Are Disinfectants Different From Sanitizers?
There is a difference between disinfectants and sanitizers, and if you want to kill germs, you should know what they are.
Sanitizing is the act of cleaning a surface, so a sanitizer is simply a cleaning solution. It may come in the same type of bottle, but it does not disinfect.
Disinfecting, on the other hand, means eliminating 99.9% of the pathogens on a surface, so if you want to rid your home of germs, make sure your container plainly states “disinfects” and “kills 99.9% of germs.”
Is There More Than One Type of Disinfectant?
There are various types of disinfectants, and they work differently. Two main types of disinfectants are alcohol and hydrogen peroxide, but there are others, like quaternary ammonium, peracetic acid, phenolic, sodium hypochlorite, and many more.
All of these disinfectants work to eliminate pathogens. What distinguishes them is the way they go about it. For instance:
Alcohol stops germs through the chemical process of denaturation. The molecules of the alcohol bond with the fat membranes that house viruses or bacteria cells. The fat membranes break down, and as they do, the inner cells and the entirety of their crucial components are exposed, killing them.

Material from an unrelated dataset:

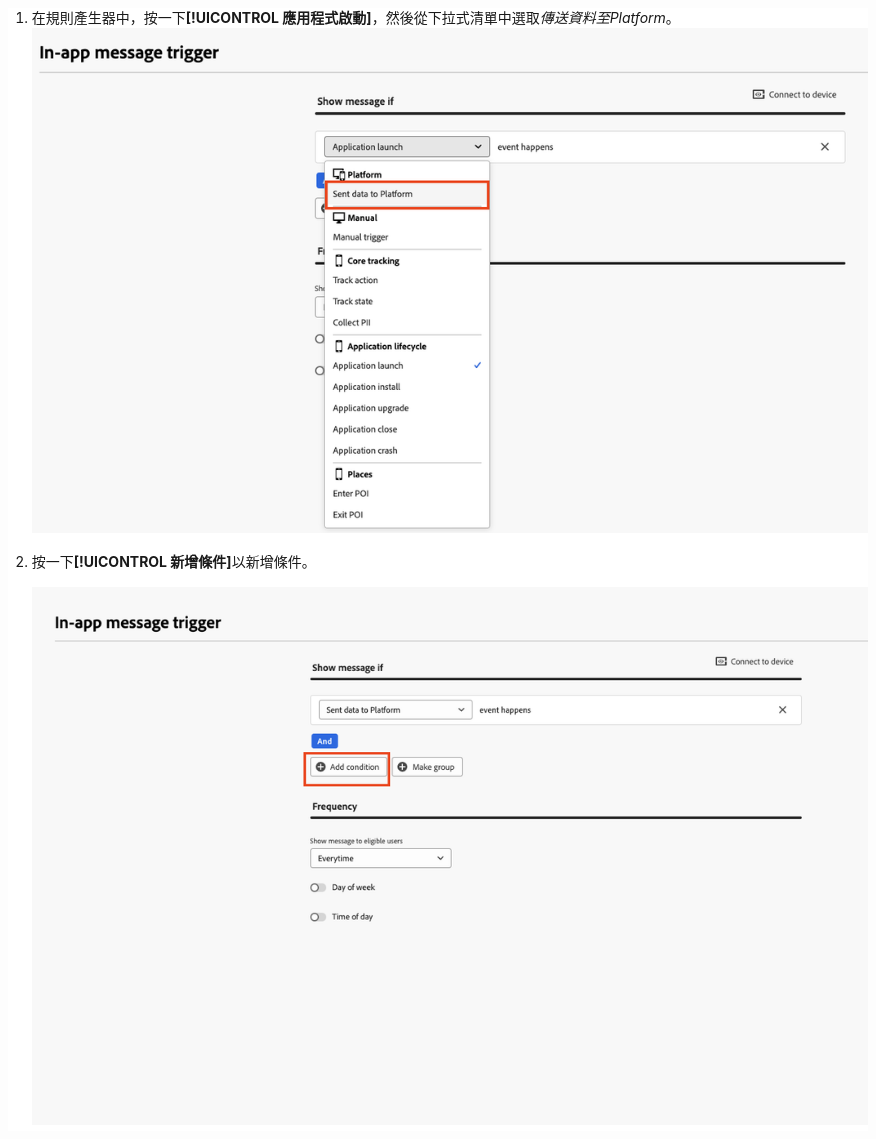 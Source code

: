 1. 在規則產生器中，按一下&#x200B;**[!UICONTROL 應用程式啟動]**，然後從下拉式清單中選取&#x200B;*傳送資料至Platform*。
   ![傳送至資料平台](/help/summit-lab-2024/l820-lab-workbook/assets/trigger-drop-down-sent-to-platform.png)

1. 按一下&#x200B;**[!UICONTROL 新增條件]**&#x200B;以新增條件。

   ![新增條件按鈕](/help/summit-lab-2024/l820-lab-workbook/assets/3-2-1-3-add-condition.png)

Hydrogen peroxide, on the other hand, attacks bacteria by the process of oxidation. The hydrogen peroxide’s oxygen atoms are reactive, so much so that they thieve the bacteria’s electrons wreaking havoc on its cell walls and killing it.
Because they eliminate pathogens in unique ways, every disinfectant doesn’t work well on every pathogen. You may need to use a different disinfectant on the coronavirus family of viruses than on staphylococci or streptococci bacteria.
You can use this list from the EPA to figure out which disinfectant or combination of disinfectants will work for the bacteria or viruses you are trying to eliminate. You should also be careful to use them at the correct concentrations.
Are There Any Differences Between Lysol and Clorox?
Lysol is different from Clorox, but not to a great extent. There is something called ‘dwell time,’ which is what is important.
Dwell time is the time a surface has to be wet with a disinfectant to kill a pathogen. Various disinfectants have different dwell times for different pathogens.
Lysol contains the active ingredient, benzalkonium chloride, and its dwell time is 3 minutes to kill SARS-CoV-2.
Clorox contains the active ingredient, sodium hypochlorite, and its dwell time is 1 minute to kill SARS-CoV-2.
Dwell times can generally be found on the back of the disinfectant container.